What a Subprime Mess We’ve Made

A day doesn’t go by without a headline about the subprime mortgage crisis. At the time of this writing, economists and market analysts were debating whether the housing meltdown would push the U.S. economy into a recession. When all is said and done, banks and investors stand to lose $300 billion to $400 billion—or roughly one-third of the entire subprime market valuation.

You would think banks and financial institutions, the vanguards of business intelligence, would have performed exhaustive analysis and market modeling before signing off on so many bad notes. Perhaps more so than any other industry, financial institutions crunch and analyze vast amounts of data to decide where best to park investors’ money.

As it turns out, the subprime crisis is the perfect storm of good old fashioned greed, data and intelligence blindness, and blissful ignorance.
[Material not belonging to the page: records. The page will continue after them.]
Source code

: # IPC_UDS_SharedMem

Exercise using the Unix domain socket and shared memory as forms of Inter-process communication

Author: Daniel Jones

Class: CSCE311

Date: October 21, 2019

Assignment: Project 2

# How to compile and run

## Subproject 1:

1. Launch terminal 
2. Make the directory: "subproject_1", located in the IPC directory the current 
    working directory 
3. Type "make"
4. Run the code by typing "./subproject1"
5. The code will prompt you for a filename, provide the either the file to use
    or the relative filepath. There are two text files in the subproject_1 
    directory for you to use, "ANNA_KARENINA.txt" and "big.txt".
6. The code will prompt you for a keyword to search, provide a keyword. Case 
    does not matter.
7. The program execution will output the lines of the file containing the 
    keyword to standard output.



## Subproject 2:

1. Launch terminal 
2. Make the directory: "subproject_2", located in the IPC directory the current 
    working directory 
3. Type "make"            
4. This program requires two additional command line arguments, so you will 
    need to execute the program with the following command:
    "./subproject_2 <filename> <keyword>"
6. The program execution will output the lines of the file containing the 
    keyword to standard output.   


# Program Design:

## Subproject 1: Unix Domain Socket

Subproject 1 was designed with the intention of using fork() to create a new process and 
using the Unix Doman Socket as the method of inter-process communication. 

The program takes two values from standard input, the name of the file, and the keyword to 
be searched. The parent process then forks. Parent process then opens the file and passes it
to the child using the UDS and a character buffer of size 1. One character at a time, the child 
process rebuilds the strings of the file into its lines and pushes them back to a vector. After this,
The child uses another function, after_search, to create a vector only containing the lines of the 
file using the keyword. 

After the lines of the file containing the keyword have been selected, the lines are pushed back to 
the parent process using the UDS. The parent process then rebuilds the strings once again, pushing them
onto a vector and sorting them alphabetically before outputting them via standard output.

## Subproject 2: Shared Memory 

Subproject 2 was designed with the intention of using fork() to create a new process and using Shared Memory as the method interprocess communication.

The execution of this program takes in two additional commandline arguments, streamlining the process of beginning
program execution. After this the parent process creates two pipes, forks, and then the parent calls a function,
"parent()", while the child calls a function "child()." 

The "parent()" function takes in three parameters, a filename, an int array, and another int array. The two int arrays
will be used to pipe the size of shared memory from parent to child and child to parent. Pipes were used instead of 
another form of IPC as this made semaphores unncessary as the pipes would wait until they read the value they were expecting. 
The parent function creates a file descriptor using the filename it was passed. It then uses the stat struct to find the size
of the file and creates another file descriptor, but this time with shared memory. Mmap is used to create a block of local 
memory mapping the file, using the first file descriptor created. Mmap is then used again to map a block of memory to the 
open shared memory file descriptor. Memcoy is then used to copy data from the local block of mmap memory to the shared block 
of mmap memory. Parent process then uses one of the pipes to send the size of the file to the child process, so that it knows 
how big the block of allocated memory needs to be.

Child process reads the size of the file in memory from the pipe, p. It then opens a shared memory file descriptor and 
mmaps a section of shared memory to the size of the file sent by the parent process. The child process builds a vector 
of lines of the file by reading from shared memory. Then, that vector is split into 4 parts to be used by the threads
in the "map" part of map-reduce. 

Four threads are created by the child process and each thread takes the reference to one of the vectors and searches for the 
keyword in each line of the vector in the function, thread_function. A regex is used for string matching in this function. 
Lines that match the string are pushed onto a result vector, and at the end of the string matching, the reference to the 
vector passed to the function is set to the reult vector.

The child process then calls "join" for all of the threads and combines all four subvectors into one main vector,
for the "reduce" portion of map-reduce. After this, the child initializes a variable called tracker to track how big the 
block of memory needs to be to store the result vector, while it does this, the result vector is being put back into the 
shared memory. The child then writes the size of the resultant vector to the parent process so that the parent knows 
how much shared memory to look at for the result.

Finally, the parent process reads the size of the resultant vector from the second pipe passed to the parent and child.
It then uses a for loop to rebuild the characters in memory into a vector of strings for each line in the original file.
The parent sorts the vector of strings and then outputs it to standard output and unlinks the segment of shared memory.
Subprime mortgages opened home ownership to millions of people who had previously been locked out of the housing market. By extending credit to riskier borrowers, home ownership climbed from 64 percent at the beginning of the decade to 70 percent in 2006. At the same time, subprime loans created new products for long-term securities investments, namely collateralized debt obligations (CDOs). With 30-year terms and high-interest returns, CDOs provided the perfect alternative to bonds. The insatiable appetite for long-term investment products prompted mortgage and investment houses to create more CDOs with riskier profiles.

“People couldn’t have avoided the [crisis] because it started with demand and the lack of supply [for CDOs],” explains John Garvey, a PricewaterhouseCoopers partner who studies the financial services market. “When you need more and more, you can’t get the quality of supply to meet the demand.”

Surprisingly, the market modeling of CDOs and its cousin, CDO-squared, was performed under the optimistic assumption that housing prices would continue to increase. But when the Center for Responsible Lending did analysis based on flat housing prices, the subprime market model fell apart. While acknowledging the riskiness of subprime mortgages, federal regulators, including former Federal Reserve chairman Alan Greenspan, thought the need to open home ownership to more Americans was worth the chance. Of course, we all now know the price of taking that risk.

Investors easily get caught up in the exuberance of bullish opportunities like the subprime market, but really, only a pitiful lack of intelligence was available. Mortgages aren’t written by investment banks or investment brokerages. Few investors knew how risky subprime mortgages were or how loan originators were signing off on notes with low initial teaser rates, no income-verification and no down-payment requirements. The disaggregation of information and stakeholders was so great that the warning signs were diluted.

It also turns out that our assumptions about the sophistication of financial institutions’ business intelligence capabilities are greatly exaggerated. As Garvey explains, financial institutions’ data collection and analytics are fragmented, and there’s a lack of governance and business alignment to provide a true picture of performance and risk.

“Everyone has models, but you may have modeled things when the products were first developed,” he says. “Risk managers’ systems don’t capture all the relevant elements.”

In the wake of the subprime crisis, PWC reports its financial services clients are now investing heavily in consolidated business intelligence solutions to give themselves a more comprehensive view of their business opportunities and risks. Early signs of this trend were confirmed in the Ziff Davis Enterprise “Future of IT” survey, which showed financial services IT executives prioritizing the centralization of IT departments, consolidating project management and radically restructuring their IT departments. Business intelligence is financial services’ top IT technology priority in 2008, the survey found.

It’s not enough to measure or have business intelligence capabilities; you must have the right data and enough insight into the totality of operations so that the results of quantitative analysis are not only actionable but accurate. As the saying goes, “Garbage in, garbage out.” It looks like we’ll be paying for the pile of subprime garbage for some time.